CCA, meanwhile, accused Source Outdoor of "commercial extortion" through its withholding of the final 1,420 lounge chairs.
"Source is apparently trying to collect money owed to it by the original owner of the project, Baha Mar Ltd, which became insolvent," CCA alleged. "Baha Mar Ltd's secured creditor liquidated its assets and then sold the project to owner [Perfect Luck].
"In order to coerce CCA to pay the debts of Baha Mar Ltd, which if anything are owed by a third party and demonstrably unrelated to the contract, Source is calculatedly and unjustifiably interfering with CCA's relationship with [Perfect Luck] by withholding delivery of the chairs, thus making it impossible for CCA to achieve key construction deadlines and in this manner undermining CCA's own contractual commitments.
"Not only is this malicious and insupportable conduct interfering with the existing contract between CCA and [Perfect Luck], it is obviously interfering with CCA's long-term advantageous business relationship with [Perfect Luck......
"Among other forms of damages, CCA is being exposed to the dramatically severe liquidated damage provision of its agreement with [Perfect Luck], and is at risk of the loss of its valuable and lucrative relationship with [Perfect Luck], the marketing and development opportunities related to the successful grand opening of the Baha Mar resort, and subsequent construction delays stemming from Source's breach."
CCA alleged that Source Outdoor has ignored its May 3, 2017, demand letter for the delivery of the lounge chairs and to stop selling them to third parties.
"The deadline for Source's response has since passed, and Source has refused to deliver any of the 1,420 chairs for which it has been paid in full," the contractor alleged. "Contacted by counsel for CCA, Source's lawyer advised that Source would be taking no affirmative action to provide the chairs and that CCA should 'do what it has to do'."
CCA's lawsuit is less than forthcoming on its relationship to the "secured creditor" and the "owner", who are the China Export-Import Bank and Perfect Luck.

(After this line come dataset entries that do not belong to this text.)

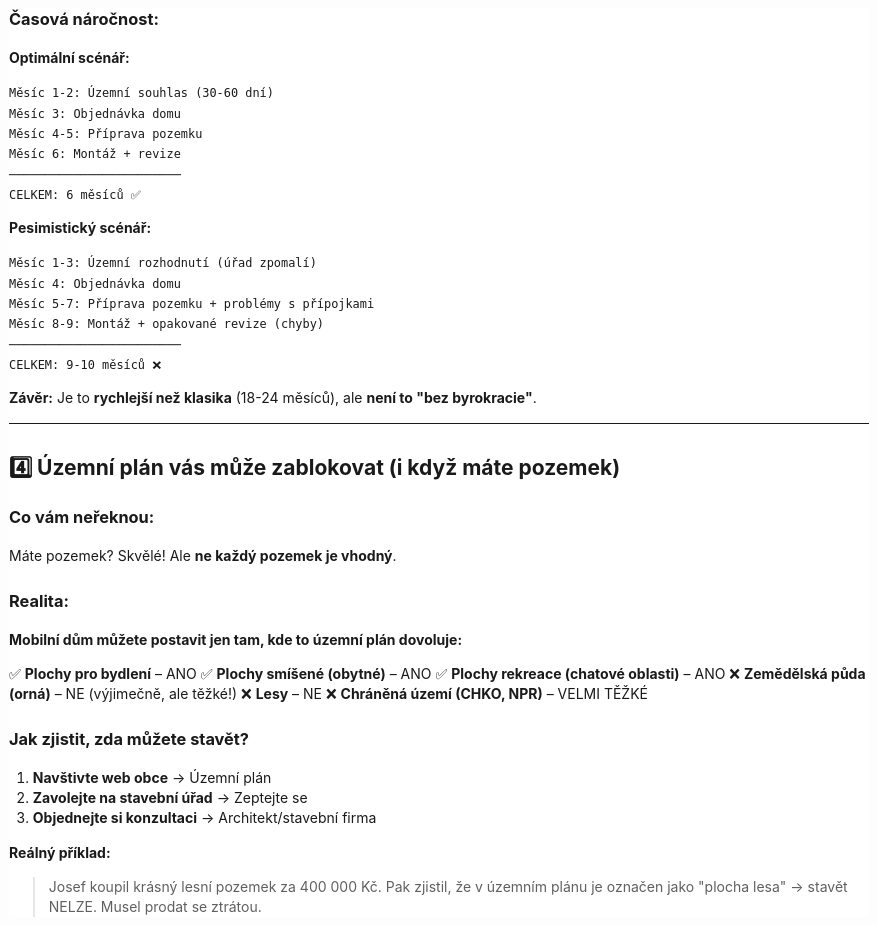 ### Časová náročnost:

**Optimální scénář:**
```
Měsíc 1-2: Územní souhlas (30-60 dní)
Měsíc 3: Objednávka domu
Měsíc 4-5: Příprava pozemku
Měsíc 6: Montáž + revize
────────────────────────
CELKEM: 6 měsíců ✅
```

**Pesimistický scénář:**
```
Měsíc 1-3: Územní rozhodnutí (úřad zpomalí)
Měsíc 4: Objednávka domu
Měsíc 5-7: Příprava pozemku + problémy s přípojkami
Měsíc 8-9: Montáž + opakované revize (chyby)
────────────────────────
CELKEM: 9-10 měsíců ❌
```

**Závěr:** Je to **rychlejší než klasika** (18-24 měsíců), ale **není to "bez byrokracie"**.

---

## 4️⃣ Územní plán vás může zablokovat (i když máte pozemek)

### Co vám neřeknou:

Máte pozemek? Skvělé! Ale **ne každý pozemek je vhodný**.

### Realita:

**Mobilní dům můžete postavit jen tam, kde to územní plán dovoluje:**

✅ **Plochy pro bydlení** – ANO
✅ **Plochy smíšené (obytné)** – ANO
✅ **Plochy rekreace (chatové oblasti)** – ANO
❌ **Zemědělská půda (orná)** – NE (výjimečně, ale těžké!)
❌ **Lesy** – NE
❌ **Chráněná území (CHKO, NPR)** – VELMI TĚŽKÉ

### Jak zjistit, zda můžete stavět?

1. **Navštivte web obce** → Územní plán
2. **Zavolejte na stavební úřad** → Zeptejte se
3. **Objednejte si konzultaci** → Architekt/stavební firma

**Reálný příklad:**

> Josef koupil krásný lesní pozemek za 400 000 Kč. Pak zjistil, že v územním plánu je označen jako "plocha lesa" → stavět NELZE. Musel prodat se ztrátou.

The latter is a vehicle of the bank, and all three entities are ultimately owned and directed by the Beijing government.
Nor is there any mention of CCA's role in the $101.5 million creditor payout process, which discriminated against foreigners and in favour of Bahamians, despite one of the contractor's executives sitting on the five-person committee determining who received something, and how much.
The document, though, makes numerous references to CCA's "advantageous business relationship" with the China Export-Import Bank and Perfect Luck, and how it "has profited - and is profiting - both financially and commercially" from this tie-up.

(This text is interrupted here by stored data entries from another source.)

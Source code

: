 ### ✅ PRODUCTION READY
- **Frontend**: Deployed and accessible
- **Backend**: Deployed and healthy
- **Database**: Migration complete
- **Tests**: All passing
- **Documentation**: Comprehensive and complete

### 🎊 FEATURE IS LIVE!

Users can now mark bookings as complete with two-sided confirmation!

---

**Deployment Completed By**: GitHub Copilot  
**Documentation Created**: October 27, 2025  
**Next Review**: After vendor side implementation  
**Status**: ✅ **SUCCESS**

CCA's warnings and pleas also recall the confidential January 20, 2015, memo to its Beijing parent in which it warned that the critical March 27, 2015 opening date was likely to be missed despite assurances to the contrary that were given to then-prime minister, Perry Christie, and Mr Izmirlian just two weeks earlier.
The contractor warned then that the Baha Mar project and its stakeholders faced "irreversible and catastrophic loss" unless drastic action was taken.
"Currently, the project is at a crucial dash to meet the final deadline," CCA warned CSCEC, its Beijing parent, in January 2015.
"However, because the professional sub-contractors failed to provide a sufficient workforce in time, several deadlines for sub-projects were missed and the target completion for several sections got delayed.
"This will directly impact the target of opening on March 27. The situation is now very difficult which, if it cannot be turned around, will soon cause irreversible and catastrophic loss."
CCA warned that it would incur a $250,000 daily fine for each day beyond March 27 that the project remained incomplete.
Its memo, addressed to 'Mr Yi', a CSCEC director, also added that "unmeasureable damages to the brand and reputation of CSCEC will also be caused" should Baha Mar's target opening date be missed.